What’s the most challenging part of serving the retirement plan market? Explaining the Employee Retirement Income Security Act (ERISA) to plan sponsors? Educating 401(k) plan participants on the finer points of asset allocation?

How about figuring out whether you were paid correctly last month?

Never miss a story — sign up for PLANADVISER newsletters to keep up on the latest retirement plan adviser news.

“If you’re an adviser in the retirement space, it can be very difficult to find a broker/dealer who supports your business, understands how you get paid, and can help you track your pay,” laments Dorann Cafaro of The Cafaro Group, a member firm of National Retirement Partners. Located in Little Silver, New Jersey, her practice advises about 150 retirement plans. “Most of us [advisers] spend hours and hours creating spreadsheets and feeding in our expected revenue from each and every piece of our business,” Cafaro says.

The source of Cafaro’s frustration is the methodology by which most advisers to retirement plans still are paid: commissions on the mutual funds those plans offer to plan participants, typically paid out from the 12b-1 fees fund companies charge to cover marketing expenses and commissions to brokers. Commissions can vary from fund family to fund family, from fund to fund within a fund family, and even from one class of shares to the next for the same fund.
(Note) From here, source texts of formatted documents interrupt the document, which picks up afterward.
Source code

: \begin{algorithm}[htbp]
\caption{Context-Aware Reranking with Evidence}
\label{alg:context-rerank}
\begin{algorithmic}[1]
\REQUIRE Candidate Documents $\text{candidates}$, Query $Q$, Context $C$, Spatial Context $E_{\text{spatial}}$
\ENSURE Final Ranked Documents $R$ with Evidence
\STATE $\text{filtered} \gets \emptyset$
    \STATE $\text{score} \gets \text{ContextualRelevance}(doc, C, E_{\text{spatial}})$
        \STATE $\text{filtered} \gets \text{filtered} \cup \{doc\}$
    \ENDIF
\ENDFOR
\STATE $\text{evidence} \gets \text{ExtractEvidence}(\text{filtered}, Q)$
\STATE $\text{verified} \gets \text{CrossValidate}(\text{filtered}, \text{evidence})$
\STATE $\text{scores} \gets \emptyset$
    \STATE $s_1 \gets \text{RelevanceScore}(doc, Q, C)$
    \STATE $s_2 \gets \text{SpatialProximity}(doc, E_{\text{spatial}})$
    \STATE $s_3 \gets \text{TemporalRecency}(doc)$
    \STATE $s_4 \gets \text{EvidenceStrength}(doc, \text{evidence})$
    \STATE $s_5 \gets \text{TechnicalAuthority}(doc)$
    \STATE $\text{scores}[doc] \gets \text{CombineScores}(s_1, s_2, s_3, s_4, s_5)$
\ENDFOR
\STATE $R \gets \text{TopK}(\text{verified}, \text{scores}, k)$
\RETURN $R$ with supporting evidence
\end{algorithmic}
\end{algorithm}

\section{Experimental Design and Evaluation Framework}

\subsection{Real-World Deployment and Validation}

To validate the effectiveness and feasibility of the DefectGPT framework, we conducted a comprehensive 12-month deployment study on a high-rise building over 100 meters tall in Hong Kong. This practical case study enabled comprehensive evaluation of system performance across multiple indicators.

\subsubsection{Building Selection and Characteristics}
“Say you have a plan with 10 mutual funds from five fund families,” says Jeff Croke, senior project manager in the product development group at MFS Retirement Services, a fund company and recordkeeper. “Each fund family may have different share classes. Their funds may have an up-front commission, an immediate trail commission, a delayed trail commission, or—if they are from a no-load fund family—they may have no commission at all. There are also timing issues. Some fund companies pay commissions on a monthly basis, some on a quarterly basis, and some pay on a noncalendar quarterly basis. As a result, advisers must deal with an influx of commission payments coming in at various times during the year, and that can result in confusion about what you’re getting paid and whether it is the right amount. The more successful your practice-the more funds, providers, and plans you work with-the more that must be tracked.”

The problem is compounded, Cafaro says, by the way those commissions get routed to the adviser. Typically, each fund company will remit its payment to the adviser’s broker/dealer for all the plans in which its funds are represented, with no accounting for how much revenue is attributable to each individual plan. The broker/dealer then passes that lump sum along to the adviser. “I have to go back and calculate what I thought I was going to get paid and hope I’m somewhere in the ballpark,” Cafaro says, noting that it is not uncommon for the two sets of numbers to differ by 5% or more. Making a precise comparison is difficult because commissions are paid out based on a weighted daily average of assets in the plan during the pay period, as opposed to a simple period-end figure.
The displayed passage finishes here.